**AIM OF THE TASK:** Your answer should be every line of the entries that has the string "Procfile" in it.
.....
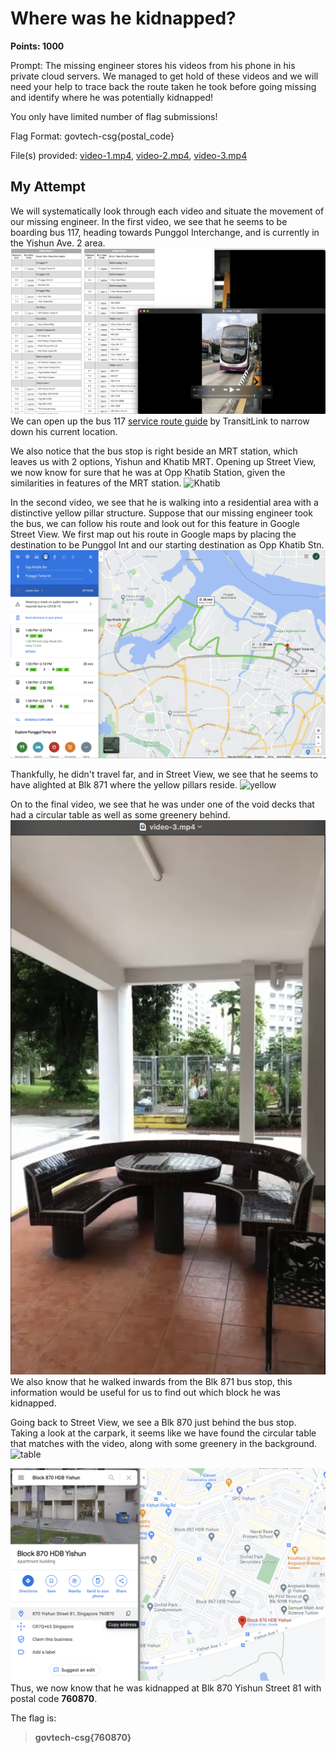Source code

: # Where was he kidnapped?
**Points: 1000**

Prompt: The missing engineer stores his videos from his phone in his private cloud servers. We managed to get hold of these videos and we will need your help to trace back the route taken he took before going missing and identify where he was potentially kidnapped!

You only have limited number of flag submissions!

Flag Format: govtech-csg{postal_code}

File(s) provided: [video-1.mp4](video-1.mp4), [video-2.mp4](video-2.mp4), [video-3.mp4](video-3.mp4)

## My Attempt
We will systematically look through each video and situate the movement of our missing engineer. In the first video, we see that he seems to be boarding bus 117, heading towards Punggol Interchange, and is currently in the Yishun Ave. 2 area. ![bus](vid1_bus.png)
We can open up the bus 117 [service route guide](https://www.transitlink.com.sg/eservice/eguide/service_route.php?service=117) by TransitLink to narrow down his current location.

We also notice that the bus stop is right beside an MRT station, which leaves us with 2 options, Yishun and Khatib MRT. Opening up Street View, we now know for sure that he was at Opp Khatib Station, given the similarities in features of the MRT station. ![Khatib](khatib.png)

In the second video, we see that he is walking into a residential area with a distinctive yellow pillar structure. Suppose that our missing engineer took the bus, we can follow his route and look out for this feature in Google Street View. We first map out his route in Google maps by placing the destination to be Punggol Int and our starting destination as Opp Khatib Stn. ![117](117route.png)

Thankfully, he didn't travel far, and in Street View, we see that he seems to have alighted at Blk 871 where the yellow pillars reside. ![yellow](vid2_yellow.png)

On to the final video, we see that he was under one of the void decks that had a circular table as well as some greenery behind. ![vid3](vid3.png) We also know that he walked inwards from the Blk 871 bus stop, this information would be useful for us to find out which block he was kidnapped.

Going back to Street View, we see a Blk 870 just behind the bus stop. Taking a look at the carpark, it seems like we have found the circular table that matches with the video, along with some greenery in the background. ![table](table.png)

![flag](flag.png)
Thus, we now know that he was kidnapped at Blk 870 Yishun Street 81 with postal code **760870**.

The flag is:
> **govtech-csg{760870}**
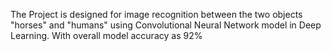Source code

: The Project is designed for image recognition between the two objects "horses" and "humans" using Convolutional Neural Network model in Deep Learning. With overall model accuracy as 92%
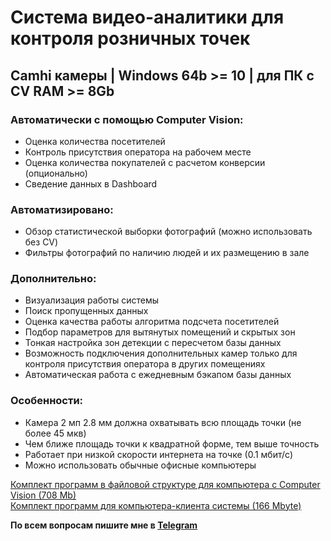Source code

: # Система видео-аналитики для контроля розничных точек  
Camhi камеры | Windows 64b >= 10 | для ПК с CV RAM >= 8Gb  
---

### Автоматически с помощью Computer Vision:  
- Оценка количества посетителей
- Контроль присутствия оператора на рабочем месте
- Оценка количества покупателей с расчетом конверсии (опционально)
- Сведение данных в Dashboard

### Автоматизировано:  
- Обзор статистической выборки фотографий (можно использовать без CV)
- Фильтры фотографий по наличию людей и их размещению в зале

### Дополнительно:  
- Визуализация работы системы
- Поиск пропущенных данных
- Оценка качества работы алгоритма подсчета посетителей 
- Подбор параметров для вытянутых помещений и скрытых зон
- Тонкая настройка зон детекции с пересчетом базы данных
- Возможность подключения дополнительных камер только для
контроля присутствия оператора в других помещениях
- Автоматическая работа с ежедневным бэкапом базы данных

### Особенности:  
- Камера 2 мп 2.8 мм должна охватывать всю площадь точки (не более 45 мкв)
- Чем ближе площадь точки к квадратной форме, тем выше точность
- Работает при низкой скорости интернета на точке (0.1 мбит/с)
- Можно использовать обычные офисные компьютеры


[Комплект программ в файловой структуре для компьютера с Computer Vision (708 Mb)]( https://ipwificam.ru/wp-content/uploads/downloads/12_VA_PC_CV.rar)  
[Комплект программ для компьютера-клиента системы (166 Mbyte)]( https://ipwificam.ru/wp-content/uploads/downloads/13_VA_PC_client.rar)


**По всем вопросам пишите мне в [Telegram](https://t.me/AlekseySergeychuk)**
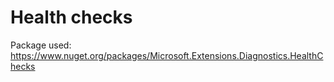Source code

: # Health checks

Package used: https://www.nuget.org/packages/Microsoft.Extensions.Diagnostics.HealthChecks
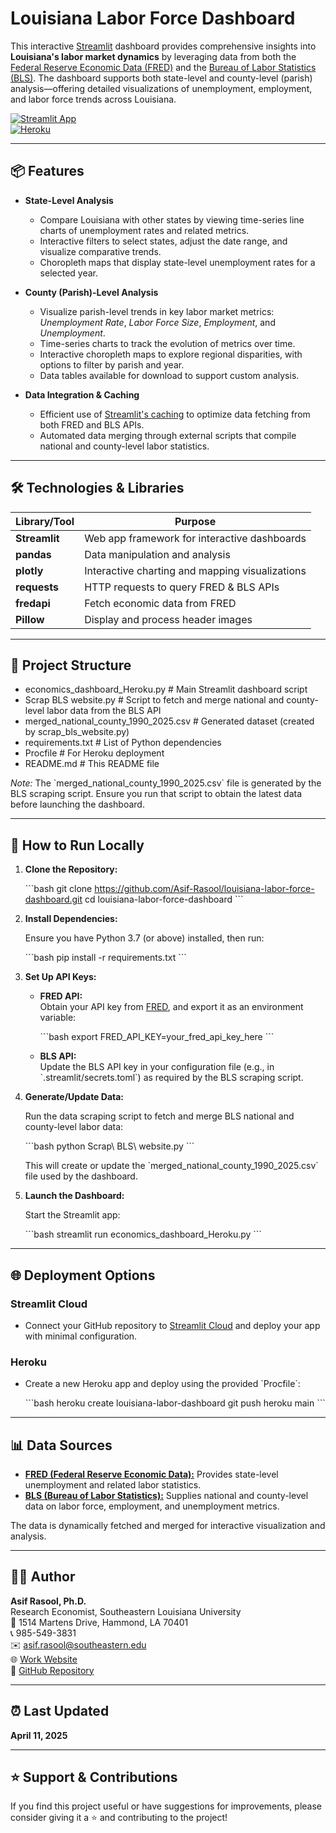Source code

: # Louisiana Labor Force Dashboard

This interactive [Streamlit](https://streamlit.io/) dashboard provides comprehensive insights into **Louisiana's labor market dynamics** by leveraging data from both the [Federal Reserve Economic Data (FRED)](https://fred.stlouisfed.org/) and the [Bureau of Labor Statistics (BLS)](https://www.bls.gov/). The dashboard supports both state-level and county-level (parish) analysis—offering detailed visualizations of unemployment, employment, and labor force trends across Louisiana.

[![Streamlit App](https://img.shields.io/badge/Streamlit-App-FF4B4B?logo=streamlit&logoColor=white)](https://la-laborforce-dashboard-d2c3ec8edfe6.herokuapp.com/)  
[![Heroku](https://img.shields.io/badge/Heroku-Deployed-blue)](https://la-laborforce-dashboard-d2c3ec8edfe6.herokuapp.com/)

---

## 📦 Features

- **State-Level Analysis**

  - Compare Louisiana with other states by viewing time-series line charts of unemployment rates and related metrics.
  - Interactive filters to select states, adjust the date range, and visualize comparative trends.
  - Choropleth maps that display state-level unemployment rates for a selected year.

- **County (Parish)-Level Analysis**

  - Visualize parish-level trends in key labor market metrics: _Unemployment Rate_, _Labor Force Size_, _Employment_, and _Unemployment_.
  - Time-series charts to track the evolution of metrics over time.
  - Interactive choropleth maps to explore regional disparities, with options to filter by parish and year.
  - Data tables available for download to support custom analysis.

- **Data Integration & Caching**
  - Efficient use of [Streamlit's caching](https://docs.streamlit.io/library/advanced-features/caching) to optimize data fetching from both FRED and BLS APIs.
  - Automated data merging through external scripts that compile national and county-level labor statistics.

---

## 🛠️ Technologies & Libraries

| Library/Tool  | Purpose                                         |
| ------------- | ----------------------------------------------- |
| **Streamlit** | Web app framework for interactive dashboards    |
| **pandas**    | Data manipulation and analysis                  |
| **plotly**    | Interactive charting and mapping visualizations |
| **requests**  | HTTP requests to query FRED & BLS APIs          |
| **fredapi**   | Fetch economic data from FRED                   |
| **Pillow**    | Display and process header images               |

---

## 📁 Project Structure

- economics_dashboard_Heroku.py # Main Streamlit dashboard script
- Scrap BLS website.py # Script to fetch and merge national and county-level labor data from the BLS API
- merged_national_county_1990_2025.csv # Generated dataset (created by scrap_bls_website.py)
- requirements.txt # List of Python dependencies
- Procfile # For Heroku deployment
- README.md # This README file

_Note:_ The \`merged_national_county_1990_2025.csv\` file is generated by the BLS scraping script. Ensure you run that script to obtain the latest data before launching the dashboard.

---

## 🚀 How to Run Locally

1. **Clone the Repository:**

   \`\`\`bash
   git clone https://github.com/Asif-Rasool/louisiana-labor-force-dashboard.git
   cd louisiana-labor-force-dashboard
   \`\`\`

2. **Install Dependencies:**

   Ensure you have Python 3.7 (or above) installed, then run:

   \`\`\`bash
   pip install -r requirements.txt
   \`\`\`

3. **Set Up API Keys:**

   - **FRED API:**  
     Obtain your API key from [FRED](https://fred.stlouisfed.org/), and export it as an environment variable:

     \`\`\`bash
     export FRED_API_KEY=your_fred_api_key_here
     \`\`\`

   - **BLS API:**  
     Update the BLS API key in your configuration file (e.g., in \`.streamlit/secrets.toml\`) as required by the BLS scraping script.

4. **Generate/Update Data:**

   Run the data scraping script to fetch and merge BLS national and county-level labor data:

   \`\`\`bash
   python Scrap\ BLS\ website.py
   \`\`\`

   This will create or update the \`merged_national_county_1990_2025.csv\` file used by the dashboard.

5. **Launch the Dashboard:**

   Start the Streamlit app:

   \`\`\`bash
   streamlit run economics_dashboard_Heroku.py
   \`\`\`

---

## 🌐 Deployment Options

### Streamlit Cloud

- Connect your GitHub repository to [Streamlit Cloud](https://streamlit.io/cloud) and deploy your app with minimal configuration.

### Heroku

- Create a new Heroku app and deploy using the provided \`Procfile\`:

  \`\`\`bash
  heroku create louisiana-labor-dashboard
  git push heroku main
  \`\`\`

---

## 📊 Data Sources

- [**FRED (Federal Reserve Economic Data):**](https://fred.stlouisfed.org/) Provides state-level unemployment and related labor statistics.
- [**BLS (Bureau of Labor Statistics):**](https://www.bls.gov/) Supplies national and county-level data on labor force, employment, and unemployment metrics.

The data is dynamically fetched and merged for interactive visualization and analysis.

---

## 👨‍💻 Author

**Asif Rasool, Ph.D.**  
Research Economist, Southeastern Louisiana University  
📍 1514 Martens Drive, Hammond, LA 70401  
📞 985-549-3831  
✉️ [asif.rasool@southeastern.edu](mailto:asif.rasool@southeastern.edu)  
🌐 [Work Website](https://www.southeastern.edu/employee/asif-rasool/)  
🔗 [GitHub Repository](https://github.com/Asif-Rasool)

---

## ⏰ Last Updated

**April 11, 2025**

---

## ⭐️ Support & Contributions

If you find this project useful or have suggestions for improvements, please consider giving it a ⭐ and contributing to the project!
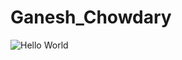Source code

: # Ganesh_Chowdary

![Hello World](https://raw.githubusercontent.com/yourusername/yourrepo/main/banner.png)
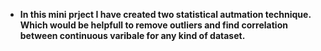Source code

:  - **In this mini prject I have created two statistical autmation technique. Which would be helpfull to remove outliers and find correlation between continuous varibale for any kind of dataset.**
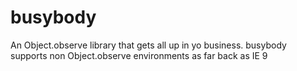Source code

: # busybody
An Object.observe library that gets all up in yo business. 
busybody supports non Object.observe environments as far back as IE 9
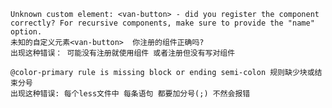     Unknown custom element: <van-button> - did you register the component correctly? For recursive components, make sure to provide the "name" option.
    未知的自定义元素<van-button>  你注册的组件正确吗? 
    出现这种错误： 可能没有注册就使用组件 或者注册但没有写对组件

    @color-primary rule is missing block or ending semi-colon 规则缺少块或结束分号
    出现这种错误: 每个less文件中 每条语句 都要加分号(;) 不然会报错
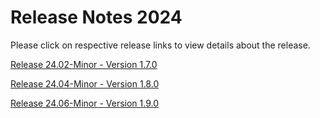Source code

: # Release Notes 2024

Please click on respective release links to view details about the release.

[Release 24.02-Minor - Version 1.7.0](?path=docs/release-notes/Releases/2024/Release-Notes-24-02-Minor.md)

[Release 24.04-Minor - Version 1.8.0](?path=docs/release-notes/Releases/2024/Release-Notes-24-04-Minor.md)

[Release 24.06-Minor - Version 1.9.0](?path=docs/release-notes/Releases/2024/Release-Notes-24-06-Minor.md)
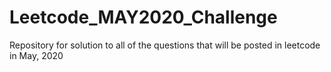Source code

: # Leetcode_MAY2020_Challenge
Repository for solution to all of the questions that will be posted in leetcode in May, 2020
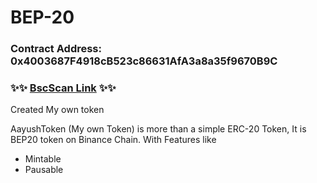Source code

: # BEP-20

### Contract Address: 0x4003687F4918cB523c86631AfA3a8a35f9670B9C
### ✨✨ [BscScan Link](https://testnet.bscscan.com/address/0x4003687F4918cB523c86631AfA3a8a35f9670B9C) ✨✨

Created My own token 

AayushToken (My own Token) is more than a simple ERC-20 Token, It is BEP20 token on Binance Chain. With Features like
- Mintable
- Pausable 
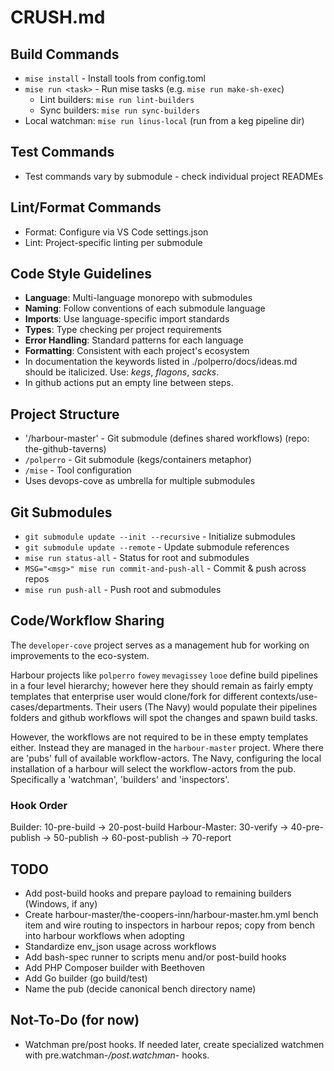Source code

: # CRUSH.md

## Build Commands
- `mise install` - Install tools from config.toml
- `mise run <task>` - Run mise tasks (e.g. `mise run make-sh-exec`)
  - Lint builders: `mise run lint-builders`
  - Sync builders: `mise run sync-builders`
- Local watchman: `mise run linus-local` (run from a keg pipeline dir)

## Test Commands
- Test commands vary by submodule - check individual project READMEs

## Lint/Format Commands
- Format: Configure via VS Code settings.json
- Lint: Project-specific linting per submodule

## Code Style Guidelines
- **Language**: Multi-language monorepo with submodules
- **Naming**: Follow conventions of each submodule language
- **Imports**: Use language-specific import standards
- **Types**: Type checking per project requirements
- **Error Handling**: Standard patterns for each language
- **Formatting**: Consistent with each project's ecosystem
- In documentation the keywords listed in ./polperro/docs/ideas.md should be italicized. Use: *kegs*, *flagons*, *sacks*.
- In github actions put an empty line between steps.

## Project Structure
- '/harbour-master' - Git submodule (defines shared workflows) (repo: the-github-taverns)
- `/polperro` - Git submodule (kegs/containers metaphor)
- `/mise` - Tool configuration
- Uses devops-cove as umbrella for multiple submodules

## Git Submodules
- `git submodule update --init --recursive` - Initialize submodules
- `git submodule update --remote` - Update submodule references
- `mise run status-all` - Status for root and submodules
- `MSG="<msg>" mise run commit-and-push-all` - Commit & push across repos
- `mise run push-all` - Push root and submodules

## Code/Workflow Sharing

The `developer-cove` project serves as a management hub for working on improvements to the eco-system.

Harbour projects like `polperro` `fowey` `mevagissey` `looe` define build pipelines in a four level hierarchy;
however here they should remain as fairly empty templates that enterprise user would clone/fork for different 
contexts/use-cases/departments. Their users (The Navy) would populate their pipelines folders and github
workflows will spot the changes and spawn build tasks. 

However, the workflows are not required to be in these empty templates either. Instead they are managed in
the `harbour-master` project. Where there are 'pubs' full of available workflow-actors. The Navy,
configuring the local installation of a harbour will select the workflow-actors from the pub. 
Specifically a 'watchman', 'builders' and 'inspectors'.

### Hook Order
Builder: 10-pre-build → 20-post-build
Harbour-Master: 30-verify → 40-pre-publish → 50-publish → 60-post-publish → 70-report

## TODO
- Add post-build hooks and prepare payload to remaining builders (Windows, if any)
- Create harbour-master/the-coopers-inn/harbour-master.hm.yml bench item and wire routing to inspectors in harbour repos; copy from bench into harbour workflows when adopting
- Standardize env_json usage across workflows
- Add bash-spec runner to scripts menu and/or post-build hooks
- Add PHP Composer builder with Beethoven
- Add Go builder (go build/test)
- Name the pub (decide canonical bench directory name)

## Not-To-Do (for now)
- Watchman pre/post hooks. If needed later, create specialized watchmen with pre.watchman-*/post.watchman-* hooks.

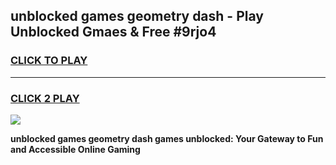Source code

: 
## unblocked games geometry dash - Play Unblocked Gmaes & Free #9rjo4
<h3>
<a href="https://premium.freeplayer.one?title=unblocked_games_geometry_dash&ref=03M">CLICK TO PLAY</a></h3>
<hr>

<h3>
<a href="https://premium.freeplayer.one?title=unblocked_games_geometry_dash&ref=03M">CLICK 2 PLAY</a>
  
</h3>

<a href="https://premium.freeplayer.one?title=unblocked_games_geometry_dash&ref=03M"><img src="https://clearcache.store/games.png"></a>


**unblocked games geometry dash games unblocked: Your Gateway to Fun and Accessible Online Gaming**
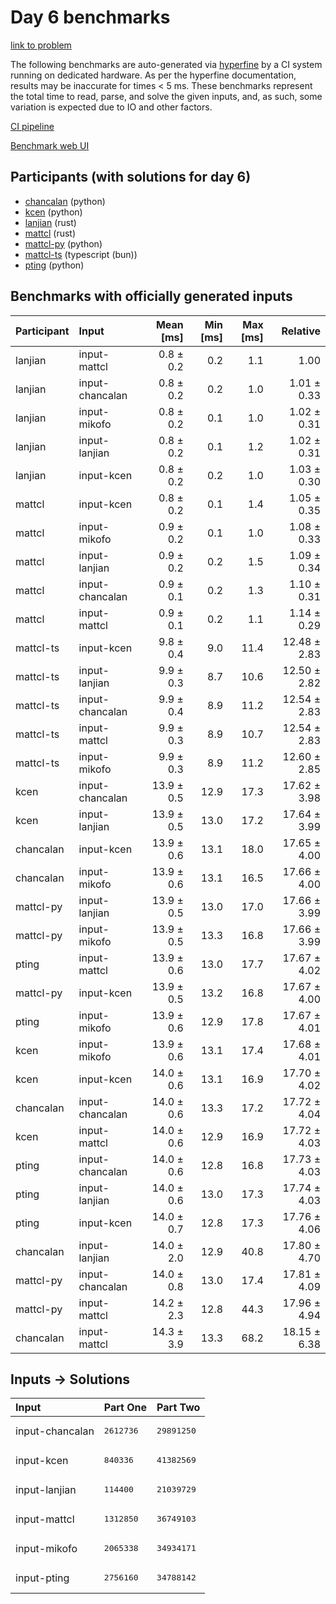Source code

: # Day 6 benchmarks

[link to problem](https://adventofcode.com/2023/day/6)

The following benchmarks are auto-generated via
[hyperfine](https://github.com/sharkdp/hyperfine) by a CI system running on
dedicated hardware. As per the hyperfine documentation, results may be
inaccurate for times < 5 ms. These benchmarks represent the total time to read,
parse, and solve the given inputs, and, as such, some variation is expected due
to IO and other factors.

[CI pipeline](http://ci.papercode.net:8080/teams/main/pipelines/aoc2023)

[Benchmark web UI](https://aoc.ancalagon.black)


## Participants (with solutions for day 6)

- [chancalan](https://github.com/chancalan/aoc2023) (python)
- [kcen](https://github.com/kcen/aoc2023) (python)
- [lanjian](https://github.com/lanjian/aoc-2023) (rust)
- [mattcl](https://github.com/mattcl/aoc2023) (rust)
- [mattcl-py](https://github.com/mattcl/aoc2023-py) (python)
- [mattcl-ts](https://github.com/mattcl/aoc2023-js) (typescript (bun))
- [pting](https://github.com/pting/aoc2023) (python)


## Benchmarks with officially generated inputs

| Participant | Input | Mean [ms] | Min [ms] | Max [ms] | Relative |
|:---|:---|---:|---:|---:|---:|
| lanjian | input-mattcl | 0.8 ± 0.2 | 0.2 | 1.1 | 1.00 |
| lanjian | input-chancalan | 0.8 ± 0.2 | 0.2 | 1.0 | 1.01 ± 0.33 |
| lanjian | input-mikofo | 0.8 ± 0.2 | 0.1 | 1.0 | 1.02 ± 0.31 |
| lanjian | input-lanjian | 0.8 ± 0.2 | 0.1 | 1.2 | 1.02 ± 0.31 |
| lanjian | input-kcen | 0.8 ± 0.2 | 0.2 | 1.0 | 1.03 ± 0.30 |
| mattcl | input-kcen | 0.8 ± 0.2 | 0.1 | 1.4 | 1.05 ± 0.35 |
| mattcl | input-mikofo | 0.9 ± 0.2 | 0.1 | 1.0 | 1.08 ± 0.33 |
| mattcl | input-lanjian | 0.9 ± 0.2 | 0.2 | 1.5 | 1.09 ± 0.34 |
| mattcl | input-chancalan | 0.9 ± 0.1 | 0.2 | 1.3 | 1.10 ± 0.31 |
| mattcl | input-mattcl | 0.9 ± 0.1 | 0.2 | 1.1 | 1.14 ± 0.29 |
| mattcl-ts | input-kcen | 9.8 ± 0.4 | 9.0 | 11.4 | 12.48 ± 2.83 |
| mattcl-ts | input-lanjian | 9.9 ± 0.3 | 8.7 | 10.6 | 12.50 ± 2.82 |
| mattcl-ts | input-chancalan | 9.9 ± 0.4 | 8.9 | 11.2 | 12.54 ± 2.83 |
| mattcl-ts | input-mattcl | 9.9 ± 0.3 | 8.9 | 10.7 | 12.54 ± 2.83 |
| mattcl-ts | input-mikofo | 9.9 ± 0.3 | 8.9 | 11.2 | 12.60 ± 2.85 |
| kcen | input-chancalan | 13.9 ± 0.5 | 12.9 | 17.3 | 17.62 ± 3.98 |
| kcen | input-lanjian | 13.9 ± 0.5 | 13.0 | 17.2 | 17.64 ± 3.99 |
| chancalan | input-kcen | 13.9 ± 0.6 | 13.1 | 18.0 | 17.65 ± 4.00 |
| chancalan | input-mikofo | 13.9 ± 0.6 | 13.1 | 16.5 | 17.66 ± 4.00 |
| mattcl-py | input-lanjian | 13.9 ± 0.5 | 13.0 | 17.0 | 17.66 ± 3.99 |
| mattcl-py | input-mikofo | 13.9 ± 0.5 | 13.3 | 16.8 | 17.66 ± 3.99 |
| pting | input-mattcl | 13.9 ± 0.6 | 13.0 | 17.7 | 17.67 ± 4.02 |
| mattcl-py | input-kcen | 13.9 ± 0.5 | 13.2 | 16.8 | 17.67 ± 4.00 |
| pting | input-mikofo | 13.9 ± 0.6 | 12.9 | 17.8 | 17.67 ± 4.01 |
| kcen | input-mikofo | 13.9 ± 0.6 | 13.1 | 17.4 | 17.68 ± 4.01 |
| kcen | input-kcen | 14.0 ± 0.6 | 13.1 | 16.9 | 17.70 ± 4.02 |
| chancalan | input-chancalan | 14.0 ± 0.6 | 13.3 | 17.2 | 17.72 ± 4.04 |
| kcen | input-mattcl | 14.0 ± 0.6 | 12.9 | 16.9 | 17.72 ± 4.03 |
| pting | input-chancalan | 14.0 ± 0.6 | 12.8 | 16.8 | 17.73 ± 4.03 |
| pting | input-lanjian | 14.0 ± 0.6 | 13.0 | 17.3 | 17.74 ± 4.03 |
| pting | input-kcen | 14.0 ± 0.7 | 12.8 | 17.3 | 17.76 ± 4.06 |
| chancalan | input-lanjian | 14.0 ± 2.0 | 12.9 | 40.8 | 17.80 ± 4.70 |
| mattcl-py | input-chancalan | 14.0 ± 0.8 | 13.0 | 17.4 | 17.81 ± 4.09 |
| mattcl-py | input-mattcl | 14.2 ± 2.3 | 12.8 | 44.3 | 17.96 ± 4.94 |
| chancalan | input-mattcl | 14.3 ± 3.9 | 13.3 | 68.2 | 18.15 ± 6.38 |


## Inputs -> Solutions

| Input | Part One | Part Two |
|:---|:---|:---|
|input-chancalan|<pre>2612736</pre>|<pre>29891250</pre>|
|input-kcen|<pre>840336</pre>|<pre>41382569</pre>|
|input-lanjian|<pre>114400</pre>|<pre>21039729</pre>|
|input-mattcl|<pre>1312850</pre>|<pre>36749103</pre>|
|input-mikofo|<pre>2065338</pre>|<pre>34934171</pre>|
|input-pting|<pre>2756160</pre>|<pre>34788142</pre>|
.....
**RESPONSE TO THIS TASK:**
- Procfile # For Heroku deployment
- Create a new Heroku app and deploy using the provided \`Procfile\`:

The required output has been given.